Bulkheads

7 min read · Updated 2026-04-25

The bulkhead pattern is named after the watertight compartments in ships. When one compartment floods, the bulkheads keep the water from spreading — the ship doesn’t sink because of one breach.

In software, bulkheads partition resources so failures in one part can’t drain resources from the rest. It’s the pattern that prevents one slow downstream from taking down your whole service.

The Problem Bulkheads Solve

Consider a service that calls three downstreams:

                Service A
                /   |   \
               /    |    \
              ▼     ▼     ▼
         Stripe  Sendgrid  PaymentX
        (healthy) (slow)   (healthy)

Without bulkheads, Sendgrid (slow) doesn’t just slow down email — it consumes thread pool resources, queues up connections, and eventually starves Stripe and PaymentX calls too. One failing dependency cascades to all of them.

With bulkheads, each dependency has its own resource pool. Sendgrid’s slowness can max out the email pool, but Stripe and PaymentX have separate pools and continue working.

Implementation Levels

Thread pool isolation

The classic bulkhead. Each downstream gets its own thread pool.

Stripe calls    → Thread pool A (10 threads, 50 queue)
Sendgrid calls  → Thread pool B (5 threads, 20 queue)
PaymentX calls  → Thread pool C (10 threads, 50 queue)

When Sendgrid is slow, pool B fills up. New email requests are rejected (or queued briefly). Stripe and PaymentX pools stay healthy.

Implemented in Hystrix, Resilience4j, etc. Memory cost is real (each pool holds threads); use only for the dependencies that warrant it.

Semaphore isolation

Lighter weight: semaphores instead of thread pools.

acquire semaphore (max 10 concurrent calls to Sendgrid)
  → make call
release semaphore

Cheaper than thread pools but doesn’t isolate as strongly (slow Sendgrid calls still happen on calling threads). Often the right answer for high-throughput, low-latency dependencies.

Connection pool isolation

Database connections are precious. Allocate separate pools per service or workload.
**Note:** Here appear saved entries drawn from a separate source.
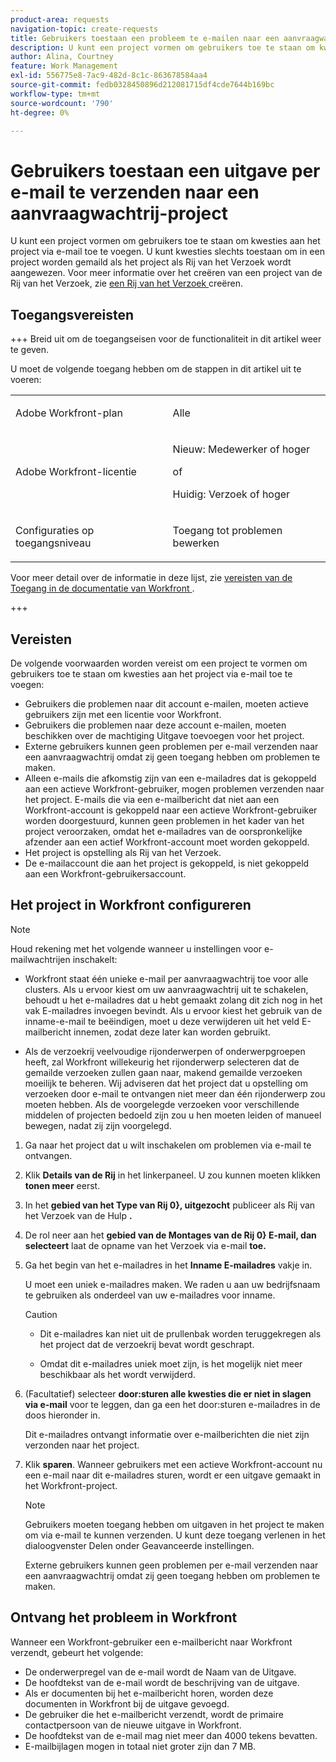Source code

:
 ```yaml
---
product-area: requests
navigation-topic: create-requests
title: Gebruikers toestaan een probleem te e-mailen naar een aanvraagwachtrij-project
description: U kunt een project vormen om gebruikers toe te staan om kwesties aan het project via e-mail toe te voegen.
author: Alina, Courtney
feature: Work Management
exl-id: 556775e8-7ac9-482d-8c1c-863678584aa4
source-git-commit: fedb0328450896d212081715df4cde7644b169bc
workflow-type: tm+mt
source-wordcount: '790'
ht-degree: 0%

---
```


# Gebruikers toestaan een uitgave per e-mail te verzenden naar een aanvraagwachtrij-project

<!-- Audited: 4/2025 -->

<!--
<p style="color: #ff1493;" data-mc-conditions="QuicksilverOrClassic.Draft mode">(NOTE:&nbsp;When updating POP account information here, also update information in these articles: Allowing users to reply to email notifications, Configuring Email Notifications, Understanding the Queue Details Tab in a Project )</p>
-->

U kunt een project vormen om gebruikers toe te staan om kwesties aan het project via e-mail toe te voegen. U kunt kwesties slechts toestaan om in een project worden gemaild als het project als Rij van het Verzoek wordt aangewezen. Voor meer informatie over het creëren van een project van de Rij van het Verzoek, zie [ een Rij van het Verzoek ](../../../manage-work/requests/create-and-manage-request-queues/create-request-queue.md) creëren.

## Toegangsvereisten

+++ Breid uit om de toegangseisen voor de functionaliteit in dit artikel weer te geven.

U moet de volgende toegang hebben om de stappen in dit artikel uit te voeren:

<table style="table-layout:auto"> 
 <col> 
 <col> 
 <tbody> 
  <tr> 
   <td role="rowheader">Adobe Workfront-plan</td> 
   <td> <p>Alle </p> </td> 
  </tr> 
  <tr> 
   <td role="rowheader">Adobe Workfront-licentie</td> 
   <td> <p>Nieuw: Medewerker of hoger</p>
   of
   <p>Huidig: Verzoek of hoger</p>
    </td> 
  </tr> 
  <tr> 
   <td role="rowheader">Configuraties op toegangsniveau</td> 
   <td> <p>Toegang tot problemen bewerken</p>  </td> 
  </tr> 
 </tbody> 
</table>

Voor meer detail over de informatie in deze lijst, zie [ vereisten van de Toegang in de documentatie van Workfront ](/help/quicksilver/administration-and-setup/add-users/access-levels-and-object-permissions/access-level-requirements-in-documentation.md).

+++

## Vereisten

De volgende voorwaarden worden vereist om een project te vormen om gebruikers toe te staan om kwesties aan het project via e-mail toe te voegen:

* Gebruikers die problemen naar dit account e-mailen, moeten actieve gebruikers zijn met een licentie voor Workfront.
* Gebruikers die problemen naar deze account e-mailen, moeten beschikken over de machtiging Uitgave toevoegen voor het project.
* Externe gebruikers kunnen geen problemen per e-mail verzenden naar een aanvraagwachtrij omdat zij geen toegang hebben om problemen te maken.
* Alleen e-mails die afkomstig zijn van een e-mailadres dat is gekoppeld aan een actieve Workfront-gebruiker, mogen problemen verzenden naar het project. E-mails die via een e-mailbericht dat niet aan een Workfront-account is gekoppeld naar een actieve Workfront-gebruiker worden doorgestuurd, kunnen geen problemen in het kader van het project veroorzaken, omdat het e-mailadres van de oorspronkelijke afzender aan een actief Workfront-account moet worden gekoppeld.
* Het project is opstelling als Rij van het Verzoek.
* De e-mailaccount die aan het project is gekoppeld, is niet gekoppeld aan een Workfront-gebruikersaccount.

## Het project in Workfront configureren

>[!NOTE]
>
>Houd rekening met het volgende wanneer u instellingen voor e-mailwachtrijen inschakelt:
>
>* Workfront staat één unieke e-mail per aanvraagwachtrij toe voor alle clusters. Als u ervoor kiest om uw aanvraagwachtrij uit te schakelen, behoudt u het e-mailadres dat u hebt gemaakt zolang dit zich nog in het vak E-mailadres invoegen bevindt. Als u ervoor kiest het gebruik van de inname-e-mail te beëindigen, moet u deze verwijderen uit het veld E-mailbericht innemen, zodat deze later kan worden gebruikt.
>
>* Als de verzoekrij veelvoudige rijonderwerpen of onderwerpgroepen heeft, zal Workfront willekeurig het rijonderwerp selecteren dat de gemailde verzoeken zullen gaan naar, makend gemailde verzoeken moeilijk te beheren.
>Wij adviseren dat het project dat u opstelling om verzoeken door e-mail te ontvangen niet meer dan één rijonderwerp zou moeten hebben. Als de voorgelegde verzoeken voor verschillende middelen of projecten bedoeld zijn zou u hen moeten leiden of manueel bewegen, nadat zij zijn voorgelegd.

1. Ga naar het project dat u wilt inschakelen om problemen via e-mail te ontvangen.
1. Klik **Details van de Rij** in het linkerpaneel. U zou kunnen moeten klikken **tonen meer** eerst.
1. In het **gebied van het Type van Rij 0&rbrace;, uitgezocht** publiceer als Rij van het Verzoek van de Hulp **.**

1. De rol neer aan het **gebied van de Montages van de Rij 0&rbrace; E-mail, dan selecteert** laat de opname van het Verzoek via e-mail **toe.**

1. Ga het begin van het e-mailadres in het **Inname E-mailadres** vakje in.

   U moet een uniek e-mailadres maken. We raden u aan uw bedrijfsnaam te gebruiken als onderdeel van uw e-mailadres voor inname.

   >[!CAUTION]
   >
   >* Dit e-mailadres kan niet uit de prullenbak worden teruggekregen als het project dat de verzoekrij bevat wordt geschrapt.
   >
   >* Omdat dit e-mailadres uniek moet zijn, is het mogelijk niet meer beschikbaar als het wordt verwijderd.
   <!--
   >This was the case previously, but it's not working this way anymore, since August 2022: * Emails forwarded to this email address are not added as issues to the project in&nbsp;Workfront. Only emails created from this email address are added as issues.
   -->

1. (Facultatief) selecteer **door:sturen alle kwesties die er niet in slagen via e-mail** voor te leggen, dan ga een het door:sturen e-mailadres in de doos hieronder in.

   Dit e-mailadres ontvangt informatie over e-mailberichten die niet zijn verzonden naar het project.

1. Klik **sparen**. Wanneer gebruikers met een actieve Workfront-account nu een e-mail naar dit e-mailadres sturen, wordt er een uitgave gemaakt in het Workfront-project.

   >[!NOTE]
   >
   >Gebruikers moeten toegang hebben om uitgaven in het project te maken om via e-mail te kunnen verzenden. U kunt deze toegang verlenen in het dialoogvenster Delen onder Geavanceerde instellingen.
   >
   >Externe gebruikers kunnen geen problemen per e-mail verzenden naar een aanvraagwachtrij omdat zij geen toegang hebben om problemen te maken.

## Ontvang het probleem in Workfront

Wanneer een Workfront-gebruiker een e-mailbericht naar Workfront verzendt, gebeurt het volgende:

* De onderwerpregel van de e-mail wordt de Naam van de Uitgave.
* De hoofdtekst van de e-mail wordt de beschrijving van de uitgave.
* Als er documenten bij het e-mailbericht horen, worden deze documenten in Workfront bij de uitgave gevoegd.
* De gebruiker die het e-mailbericht verzendt, wordt de primaire contactpersoon van de nieuwe uitgave in Workfront.
* De hoofdtekst van de e-mail mag niet meer dan 4000 tekens bevatten.
* E-mailbijlagen mogen in totaal niet groter zijn dan 7 MB.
DB Pool A: HTTP request handlers (50 connections)
DB Pool B: Background jobs (10 connections)
DB Pool C: Reporting queries (5 connections, max 30s timeout)

A long-running reporting query can’t consume all connections — it has its own pool. HTTP handlers stay responsive even when reports are slow.

Process / container isolation

For really strong isolation: separate processes or containers.

Pod A: API requests (autoscaling, latency-critical)
Pod B: Async jobs (separate queue, separate scaling)
Pod C: Reporting (resource-limited, low-priority)

If reporting OOMs, only Pod C is affected. Different K8s resource limits per pod type enforce this.

Bulkheads for Multi-Tenancy

In multi-tenant SaaS, per-tenant bulkheads prevent noisy-neighbor problems at infrastructure level.

Per-tenant connection pools

Each tenant gets a slice of DB connections. One tenant's slow queries can't starve other tenants.

Per-tenant request quotas

Application-level. Limit concurrent in-flight requests per tenant. Combined with rate limiting.

Tier-based pools

Free tier shares one pool; pro tier shares another; enterprise gets dedicated. Resources allocated by tier.

Dedicated infrastructure

Big enterprise tenants get dedicated app instances and DB connections. Strongest isolation. Highest cost.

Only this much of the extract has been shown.